And then, again, in Christ we learn that God is not merely a Law Giver, a King, a Master: for we have seen His Son, and we learn that He is a Father. "My Father and your Father[10]," Christ says: a Father to all His children; a Father in love, in protection, in care: and so from the earliest days of Christianity, those who became Christians were taught to say, what they were not allowed to say before, the prayer, "Our Father, which art in Heaven." Christ had made them know God as their Father.

Is there any stride in education greater than this, by which the growing man comes to learn the real meaning, the inner mystery of Right? Is there any piece of training to be compared with this which makes the right, the good—morality as we sometimes drily and coldly call it—into something to which a full-grown man can give all the strength and passion, all the force and fear of his nature. For observe in learning to look through Right to a God of love, to a Father self-revealing through a perfect Son, we not only find what satisfies conscience, but what satisfies the heart. All our admiration for strong or sweet characters, all our tender affection for those we love, all our reverence for what is beautiful and noble in them; all this is satisfied, is explained: for this too points to God: it is God's image in them which we love, reverence, and admire: and through them "whom we have seen" we learn to love "God whom we have not seen[11]," but in whom is perfect all that even in the midst of human imperfection moves us so deeply and wins us so tenderly.
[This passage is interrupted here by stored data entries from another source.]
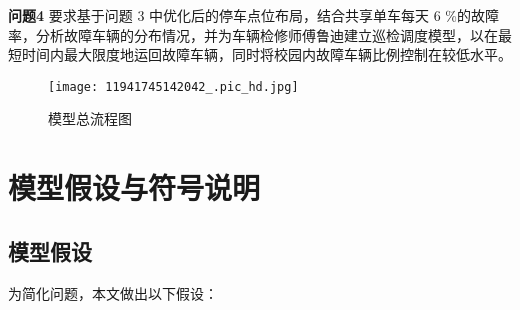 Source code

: \documentclass[withoutpreface,bwprint]{cumcmthesis}
\begin{document}
\textbf{问题4}  要求基于问题 3 中优化后的停车点位布局，结合共享单车每天 6 \%的故障率，分析故障车辆的分布情况，并为车辆检修师傅鲁迪建立巡检调度模型，以在最短时间内最大限度地运回故障车辆，同时将校园内故障车辆比例控制在较低水平。

\begin{figure}[htbp]
  \centering
  \texttt{[image: 11941745142042\_.pic\_hd.jpg]} %
  \caption{模型总流程图} 
  \label{fig:模型总流程图}
\end{figure}






\section{模型假设与符号说明}
\subsection{模型假设}
为简化问题，本文做出以下假设：
\end{document}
And so our question has found, I trust, its answer. The Christian teaching, the religious life, of your school, is not something taken out of, or added on to, your education. They contribute a necessary and a magnificent part of it: that which satisfies and strengthens your conscience, that which satisfies and purifies your heart. They carry on the grammar of the first lessons of right and wrong which you had in the days of childhood, and work them out into a true science of goodness, whereby goodness in us is understood in its true light as the glad and free homage and the loving imitation, which a glorious and perfect God, a holy and loving Father, asks and receives from His children.
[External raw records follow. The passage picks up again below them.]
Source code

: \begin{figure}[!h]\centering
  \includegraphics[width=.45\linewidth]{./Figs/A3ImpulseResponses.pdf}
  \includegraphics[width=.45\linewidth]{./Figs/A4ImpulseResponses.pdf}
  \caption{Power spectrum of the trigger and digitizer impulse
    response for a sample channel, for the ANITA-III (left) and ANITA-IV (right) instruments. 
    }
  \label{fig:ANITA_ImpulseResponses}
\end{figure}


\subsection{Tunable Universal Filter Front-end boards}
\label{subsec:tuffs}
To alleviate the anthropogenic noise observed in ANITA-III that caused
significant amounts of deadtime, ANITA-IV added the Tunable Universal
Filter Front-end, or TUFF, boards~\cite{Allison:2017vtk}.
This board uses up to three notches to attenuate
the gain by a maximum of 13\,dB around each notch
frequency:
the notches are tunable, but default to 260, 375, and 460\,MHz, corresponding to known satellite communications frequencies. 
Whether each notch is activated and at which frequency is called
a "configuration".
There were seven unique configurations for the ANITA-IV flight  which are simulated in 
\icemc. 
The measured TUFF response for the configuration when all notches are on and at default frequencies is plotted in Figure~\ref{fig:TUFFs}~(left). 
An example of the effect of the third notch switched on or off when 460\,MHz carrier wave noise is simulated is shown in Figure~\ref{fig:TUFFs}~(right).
How differently will those who have profited by such education go forth into life: how far more proof against temptation than those who see nothing in goodness but what is a fortunate habit, or a way in their family, or a custom of good society, or an irksome and unintelligible law: with how much keener and burning a purity: how much more ready and eager to bear a part, and lend a hand, in the cause of goodness, on the side of right, as the cause of God and the side of Christ: with how much happier and deeper an understanding of the real meaning of our short and changeful life on earth: with how much surer a sense that this whole life is itself only an education for an immortal being, and that our fullest and highest lessons in goodness here are only as the grammar of the knowledge of it that shall be when we see 'face to face[12]' the God whom we have loved!

One more point by which Christ educates the conscience, and without which all were worse than incomplete.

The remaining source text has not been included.